新任助教講演会(Lectures from New Assistant Professors)

日時(Datetime) 令和4年6月24日(金)3限 (13:30 -- 15:00), 2022/06/24, Friday
場所(Location) エーアイ大講義室(L1)
司会(Chair) 花田 研太(Kenta Hanada)

講演者(Presenter) 鶴峯 義久(Yoshihisa Tsurumine), ロボットラーニング研究室 (Robot Learning Lab.)
題目(Title) Deep Reinforcement Learning with Smooth Policy Update for Robotic Cloth Manipulation
概要(Abstract) Deep Reinforcement Learning (DRL), which can learn complex policies with high-dimensional observations as inputs, e.g., images, has been successfully applied to various tasks. Therefore, it may be suitable to apply them for robots to learn and perform daily activities like washing and folding clothes, cooking, and cleaning. However, there are only a few studies that have applied DRL to real robots remain. In this study, we apply DRL to cloth manipulation tasks that are part of daily tasks and focus on two main problems: (1) generating a huge number of samples in a real robot system is arduous because of the high sampling cost, and (2) learning environments require a reward function to evaluate selected behaviors, but designing rewards for cloth with flexible shapes is challenging. The first motivation is to apply sample efficient DRL to real robotic cloth manipulation tasks. We employ a smooth policy update to enable stable learning from a small number of samples. The second motivation is to learn a cloth manipulation policy without explicit reward function design. This study explores an approach of Generative Adversarial Imitation Learning (GAIL) for robotic cloth manipulation tasks, which allows an agent to learn near-optimal behaviors from expert demonstration and self explorations without explicit reward function design.
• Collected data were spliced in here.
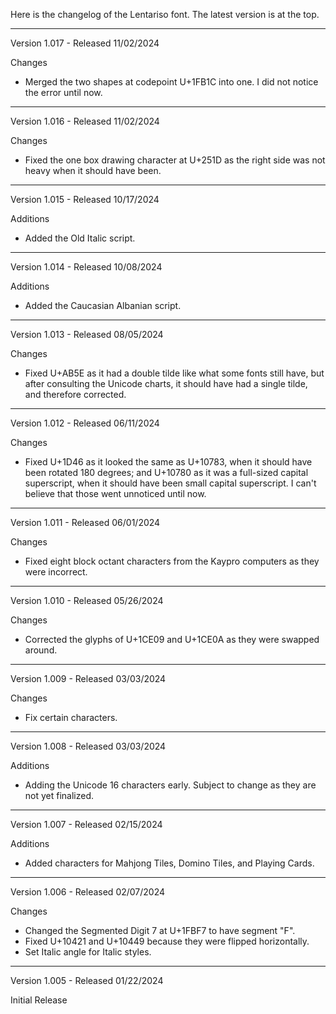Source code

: Here is the changelog of the Lentariso font. The latest version is at the top.

-------------------------------------------------------------------------------

Version 1.017 - Released 11/02/2024

Changes
- Merged the two shapes at codepoint U+1FB1C into one. I did not notice the error until now.

-------------------------------------------------------------------------------
Version 1.016 - Released 11/02/2024

Changes
- Fixed the one box drawing character at U+251D as the right side was not heavy when it should have been.

-------------------------------------------------------------------------------
Version 1.015 - Released 10/17/2024

Additions
- Added the Old Italic script.

-------------------------------------------------------------------------------

Version 1.014 - Released 10/08/2024

Additions
- Added the Caucasian Albanian script.

-------------------------------------------------------------------------------

Version 1.013 - Released 08/05/2024

Changes
- Fixed U+AB5E as it had a double tilde like what some fonts still have, but after consulting the Unicode charts, it should have had a single tilde, and therefore corrected.

-------------------------------------------------------------------------------

Version 1.012 - Released 06/11/2024

Changes
- Fixed U+1D46 as it looked the same as U+10783, when it should have been rotated 180 degrees; and U+10780 as it was a full-sized capital superscript, when it should have been small capital superscript. I can't believe that those went unnoticed until now.

-------------------------------------------------------------------------------

Version 1.011 - Released 06/01/2024

Changes
- Fixed eight block octant characters from the Kaypro computers as they were incorrect.

-------------------------------------------------------------------------------

Version 1.010 - Released 05/26/2024

Changes
- Corrected the glyphs of U+1CE09 and U+1CE0A as they were swapped around.

-------------------------------------------------------------------------------

Version 1.009 - Released 03/03/2024

Changes
- Fix certain characters.

-------------------------------------------------------------------------------

Version 1.008 - Released 03/03/2024

Additions
- Adding the Unicode 16 characters early. Subject to change as they are not yet finalized.

-------------------------------------------------------------------------------

Version 1.007 - Released 02/15/2024

Additions
- Added characters for Mahjong Tiles, Domino Tiles, and Playing Cards.

-------------------------------------------------------------------------------

Version 1.006 - Released 02/07/2024

Changes
- Changed the Segmented Digit 7 at U+1FBF7 to have segment "F".
- Fixed U+10421 and U+10449 because they were flipped horizontally.
- Set Italic angle for Italic styles.

-------------------------------------------------------------------------------

Version 1.005 - Released 01/22/2024

Initial Release
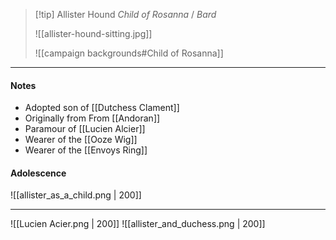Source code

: > [!tip] Allister Hound
> _Child of Rosanna_ / _Bard_
>  
> ![[allister-hound-sitting.jpg]]
>  
> ![[campaign backgrounds#Child of Rosanna]]

---

#### Notes
- Adopted son of [[Dutchess Clament]]
- Originally from From [[Andoran]]
- Paramour of [[Lucien Alcier]]
- Wearer of the [[Ooze Wig]]
- Wearer of the [[Envoys Ring]]


#### Adolescence

![[allister_as_a_child.png | 200]]


---


![[Lucien Acier.png | 200]] ![[allister_and_duchess.png | 200]]

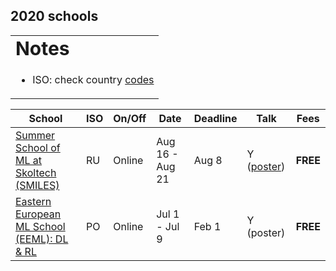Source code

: ## 2020 schools  

<link rel="stylesheet" type="text/css" media="all" href="custom.css" />

<table border="0">
 <tr>
   <td><b style="font-size:30px">Notes</b></td>
 </tr>
 <tr>
    <td>
      
  * ISO: check country [codes](https://countrycode.org/) 
  
   </td>

 </tr>
</table>

<!--

<table border="0">
 <tr>
    <td><b style="font-size:30px">Notes</b></td>
    <td><b style="font-size:30px">Acronyms</b></td>
 </tr>
 <tr>
    <td>
      
  * ISO: check country [codes](https://countrycode.org/)
  * Time: MM/DD/YY  format  
  * Talk: Possibility of presentation (Yes/No)  
  * Fees: Check, can rise w.r.t. registration time
  
   </td>
    <td>
          
  * UG - UnderGraduate
  * MSc - Master of Science (M)
  * PhD - Doctor of Philosophy (P)
  * PD - PostDocs; AC - Academics; PR - Professionals 
  
   </td>
 </tr>
</table>

-->


School | ISO | On/Off | Date | Deadline | Talk | Fees 
---    | --- | ---    |  --- | ---      | ---  | --- 
[Summer School of ML at Skoltech (SMILES)](https://smiles.skoltech.ru/school)                | RU | Online | Aug 16 - Aug 21 | Aug 8 | Y ([poster](https://yadi.sk/i/qvf6czazZtOH8g)) | **FREE**
[Eastern European ML School (EEML): DL & RL](https://www.eeml.eu/previous-editions/eeml2020) | PO | Online |  Jul 1 - Jul 9  | Feb 1 | Y (poster) | **FREE**


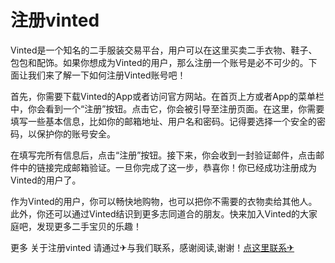# 注册vinted

Vinted是一个知名的二手服装交易平台，用户可以在这里买卖二手衣物、鞋子、包包和配饰。如果你想成为Vinted的用户，那么注册一个账号是必不可少的。下面让我们来了解一下如何注册Vinted账号吧！

首先，你需要下载Vinted的App或者访问官方网站。在首页上方或者App的菜单栏中，你会看到一个“注册”按钮。点击它，你会被引导至注册页面。在这里，你需要填写一些基本信息，比如你的邮箱地址、用户名和密码。记得要选择一个安全的密码，以保护你的账号安全。

在填写完所有信息后，点击“注册”按钮。接下来，你会收到一封验证邮件，点击邮件中的链接完成邮箱验证。一旦你完成了这一步，恭喜你！你已经成功注册成为Vinted的用户了。

作为Vinted的用户，你可以畅快地购物，也可以把你不需要的衣物卖给其他人。此外，你还可以通过Vinted结识到更多志同道合的朋友。快来加入Vinted的大家庭吧，发现更多二手宝贝的乐趣！

更多 关于注册vinted 请通过✈与我们联系，感谢阅读,谢谢！[点这里联系✈](https://www.k02.cc)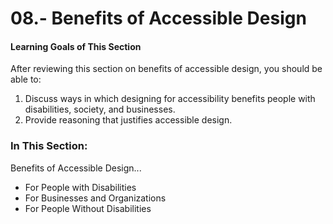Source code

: # 08.- Benefits of Accessible Design

#### Learning Goals of This Section

After reviewing this section on benefits of accessible design, you should be able to:

1. Discuss ways in which designing for accessibility benefits people with disabilities, society, and businesses.
2. Provide reasoning that justifies accessible design.

### In This Section:

Benefits of Accessible Design...

* For People with Disabilities
* For Businesses and Organizations
* For People Without Disabilities
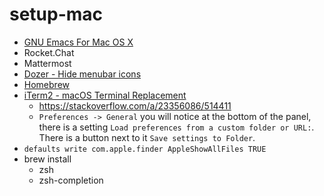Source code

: # setup-mac

- [GNU Emacs For Mac OS X](https://emacsformacosx.com/)
- Rocket.Chat
- Mattermost
- [Dozer - Hide menubar icons](https://dozermac.com/)
- [Homebrew](https://brew.sh/)
- [iTerm2 - macOS Terminal Replacement](https://www.iterm2.com/)
  - https://stackoverflow.com/a/23356086/514411
  - `Preferences -> General` you will notice at the bottom of the panel, there is a setting `Load preferences from a custom folder or URL:`. There is a button next to it `Save settings to Folder`.
- `defaults write com.apple.finder AppleShowAllFiles TRUE`
- brew install
  - zsh
  - zsh-completion

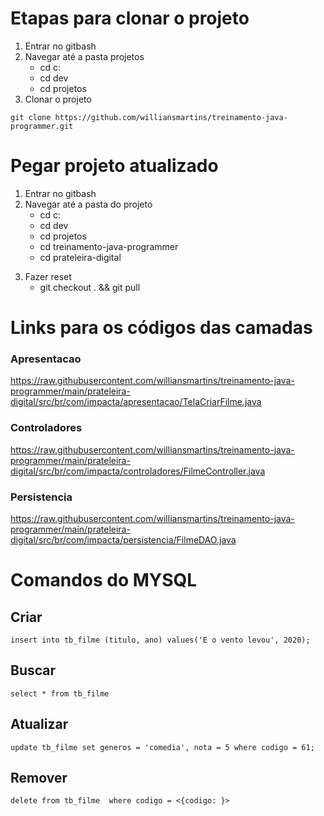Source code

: # Etapas para clonar o projeto
1. Entrar no gitbash
1. Navegar até a pasta projetos
    - cd c:
    - cd dev
    - cd projetos
1. Clonar o projeto

`git clone https://github.com/williansmartins/treinamento-java-programmer.git` 

# Pegar projeto atualizado
1. Entrar no gitbash
1. Navegar até a pasta do projeto
    - cd c:
    - cd dev
    - cd projetos
    - cd treinamento-java-programmer
    - cd prateleira-digital
3) Fazer reset 
    - git checkout . && git pull
    



# Links para os códigos das camadas 
### Apresentacao
https://raw.githubusercontent.com/williansmartins/treinamento-java-programmer/main/prateleira-digital/src/br/com/impacta/apresentacao/TelaCriarFilme.java

### Controladores
https://raw.githubusercontent.com/williansmartins/treinamento-java-programmer/main/prateleira-digital/src/br/com/impacta/controladores/FilmeController.java

### Persistencia
https://raw.githubusercontent.com/williansmartins/treinamento-java-programmer/main/prateleira-digital/src/br/com/impacta/persistencia/FilmeDAO.java


# Comandos do MYSQL
## Criar
`
 insert into tb_filme
	(titulo, ano)
	values('E o vento levou', 2020);
`

## Buscar
`select * from tb_filme`

## Atualizar
`
update tb_filme
	set generos = 'comedia',
		   nota = 5
	where codigo = 61;
`

## Remover
`delete from tb_filme  where codigo = <{codigo: }>`
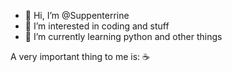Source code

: - 👋 Hi, I’m @Suppenterrine
- 👀 I’m interested in coding and stuff
- 🌱 I’m currently learning python and other things

A very important thing to me is: ☕

<!---
Suppenterrine/Suppenterrine is a ✨ special ✨ repository because its `README.md` (this file) appears on your GitHub profile.
You can click the Preview link to take a look at your changes.
--->
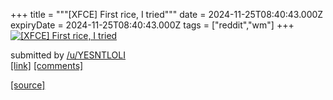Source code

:+++
title = """[XFCE] First rice, I tried"""
date = 2024-11-25T08:40:43.000Z
expiryDate = 2024-11-25T08:40:43.000Z
tags = ["reddit","wm"]
+++
[![[XFCE] First rice, I tried](https://b.thumbs.redditmedia.com/QZ2Tbu5Qm9SZKal5KSb-5udKlrkARAWHbQQxpiifS2Y.jpg "[XFCE] First rice, I tried")](https://www.reddit.com/r/unixporn/comments/1gzefey/xfce_first_rice_i_tried/)

submitted by [/u/YESNTLOLI](https://www.reddit.com/user/YESNTLOLI)  
[\[link\]](https://www.reddit.com/gallery/1gzefey) [\[comments\]](https://www.reddit.com/r/unixporn/comments/1gzefey/xfce_first_rice_i_tried/)

[[source]](https://www.reddit.com/r/unixporn/comments/1gzefey/xfce_first_rice_i_tried/)
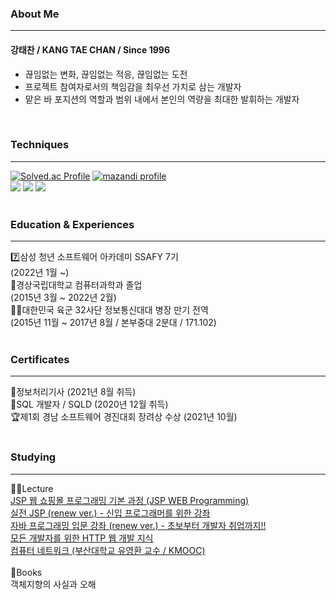 ### About Me
---
#### 강태찬 / KANG TAE CHAN / Since 1996
- 끊임없는 변화, 끊임없는 적응, 끊임없는 도전
- 프로젝트 참여자로서의 책임감을 최우선 가치로 삼는 개발자
- 맡은 바 포지션의 역할과 범위 내에서 본인의 역량을 최대한 발휘하는 개발자
<br/>

### Techniques
---
[![Solved.ac Profile](http://mazassumnida.wtf/api/v2/generate_badge?boj=taechacode)](https://solved.ac/taechacode/)
[![mazandi profile](http://mazandi.herokuapp.com/api?handle=taechacode&theme=warm)](https://solved.ac/taechacode/)
<br/>
<img src="https://img.shields.io/badge/Java-007396?style=flat-square&logo=Java&logoColor=white"/>
<img src="https://img.shields.io/badge/Spring-6DB33F?style=flat-square&logo=Spring&logoColor=white"/>
<img src="https://img.shields.io/badge/SpringBoot-6DB33F?style=flat-square&logo=Spring&logoColor=white"/>
<br/>
<br/>

### Education & Experiences
---
:seven:삼성 청년 소프트웨어 아카데미 SSAFY 7기
<br/>
(2022년 1월 ~)
<br/>
:school:경상국립대학교 컴퓨터과학과 졸업
<br/>
(2015년 3월 ~ 2022년 2월)
<br/>
:policeman:대한민국 육군 32사단 정보통신대대 병장 만기 전역
<br/>
(2015년 11월 ~ 2017년 8월 / 본부중대 2분대 / 171.102)
<br/>
<br/>

### Certificates
---
:page_with_curl:정보처리기사 (2021년 8월 취득)
<br/>
:page_with_curl:SQL 개발자 / SQLD (2020년 12월 취득)
<br/>
:trophy:제1회 경남 소프트웨어 경진대회 장려상 수상 (2021년 10월)
<br/>
<br/>

### Studying
---
:man_teacher:Lecture
<br/>
[JSP 웹 쇼핑몰 프로그래밍 기본 과정 (JSP WEB Programming)](https://www.inflearn.com/certificate/483034-325294-4772256)
<br/>
[실전 JSP (renew ver.) - 신입 프로그래머를 위한 강좌](https://www.inflearn.com/certificate/483034-182737-2297041)
<br/>
[자바 프로그래밍 입문 강좌 (renew ver.) - 초보부터 개발자 취업까지!!](https://www.inflearn.com/certificate/483034-182835-2297043)
<br/>
[모든 개발자를 위한 HTTP 웹 개발 지식](https://www.inflearn.com/certificate/483034-326277-4569457)
<br/>
[컴퓨터 네트워크 (부산대학교 유영환 교수 / KMOOC)](http://www.kmooc.kr/certificates/4e0093a97bfa40318f9ad550f0eee60e)
<br/>
<br/>
:book:Books
<br/>
객체지향의 사실과 오해

<!--
**taechacode/taechacode** is a ✨ _special_ ✨ repository because its `README.md` (this file) appears on your GitHub profile.

Here are some ideas to get you started:

- 🔭 I’m currently working on ...
- 🌱 I’m currently learning ...
- 👯 I’m looking to collaborate on ...
- 🤔 I’m looking for help with ...
- 💬 Ask me about ...
- 📫 How to reach me: ...
- 😄 Pronouns: ...
- ⚡ Fun fact: ...
-->
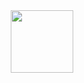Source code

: <div id="header" align="center">
  <img src="[https://media.giphy.com/media/xd9HUXswWPY1EEJ80a/giphy.gif](https://media.giphy.com/media/wHB67Zkr63UP7RWJsj/giphy.gif)" width="100"/>
</div>
<!--
**Bakhilin-Nikita/Bakhilin-Nikita** is a ✨ _special_ ✨ repository because its `README.md` (this file) appears on your GitHub profile.

Here are some ideas to get you started:

- 🔭 I’m currently working on ...
- 🌱 I’m currently learning ...
- 👯 I’m looking to collaborate on ...
- 🤔 I’m looking for help with ...
- 💬 Ask me about ...
- 📫 How to reach me: ...
- 😄 Pronouns: ...
- ⚡ Fun fact: ...
-->
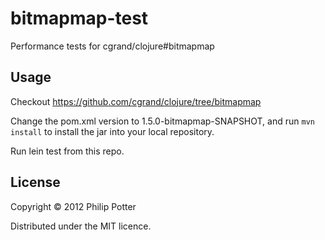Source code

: # bitmapmap-test

Performance tests for cgrand/clojure#bitmapmap

## Usage

Checkout https://github.com/cgrand/clojure/tree/bitmapmap

Change the pom.xml version to 1.5.0-bitmapmap-SNAPSHOT, and run `mvn install` to install the jar into your local repository.

Run lein test from this repo.

## License

Copyright © 2012 Philip Potter

Distributed under the MIT licence.
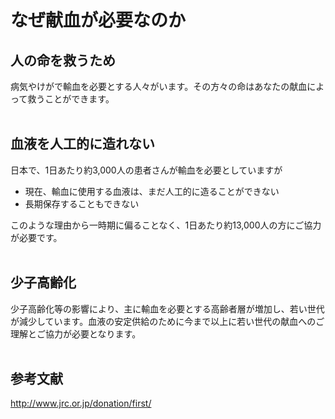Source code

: # なぜ献血が必要なのか
## 人の命を救うため
病気やけがで輸血を必要とする人々がいます。その方々の命はあなたの献血によって救うことができます。<br>
<br>

## 血液を人工的に造れない
日本で、1日あたり約3,000人の患者さんが輸血を必要としていますが<br>
* 現在、輸血に使用する血液は、まだ人工的に造ることができない<br>
* 長期保存することもできない<br>

このような理由から一時期に偏ることなく、1日あたり約13,000人の方にご協力が必要です。<br>
<br>

## 少子高齢化
少子高齢化等の影響により、主に輸血を必要とする高齢者層が増加し、若い世代が減少しています。血液の安定供給のために今まで以上に若い世代の献血へのご理解とご協力が必要となります。<br>
<br>

## 参考文献
http://www.jrc.or.jp/donation/first/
Proposed methods were first investigated by a robot-arm reaching task in the simulation. In a real robot experiment, we applied two real robotic cloth manipulation tasks: 1) flipping a handkerchief and 2) folding clothes. Proposed methods were evaluated by flipping a handkerchief task with a hand-engineered reward function and were investigated by folding clothes tasks similar to daily tasks.

講演者(Presenter) 佐々木 光(Hikaru Sasaki), ロボットラーニング研究室 (Robot Learning Lab.)
題目(Title) Bayesian Process Policy Search with Latent Variables in Real-world Environments
概要(Abstract) Policy search reinforcement learning has been drawing much attention as a method for learning robot control. In particular, policy search using Gaussian process regression as the policy model can learn optimal actions. However, it is difficult to naively apply Gaussian process policy search to real-world tasks because real-world task environments, such as robotics, often involve various uncertainties. This is because the uncertainty of the environment often requires a very complex state-to-action mapping to obtain high-performance actions. To overcome complexity, this study focuses on the idea of latent variable modeling. This study explores a latent variable modeling approach in Gaussian process policy search to capture the data complexity sampled in uncertain environments. Then an algorithm is derived and simultaneously performs latent variable inference and policy learning and aims to make policy search applicable to various real-world tasks with uncertainty. We focus on two complexities: 1) multiple optimal actions emerging from a reward function with ambiguous specification, and 2) weak observations from the environment that contain little information about the state. We designed a policy model for each complexity by introducing latent variables into the Gaussian process and derived the policy update schemes based on variational Bayesian learning. The performance of the proposed policy search method was verified by simulation and a task using a robot manipulator. Finally, a policy learning framework based on Bayesian optimization with latent variables is proposed for application to actual heavy machinery, and its performance was verified using a real waste crane.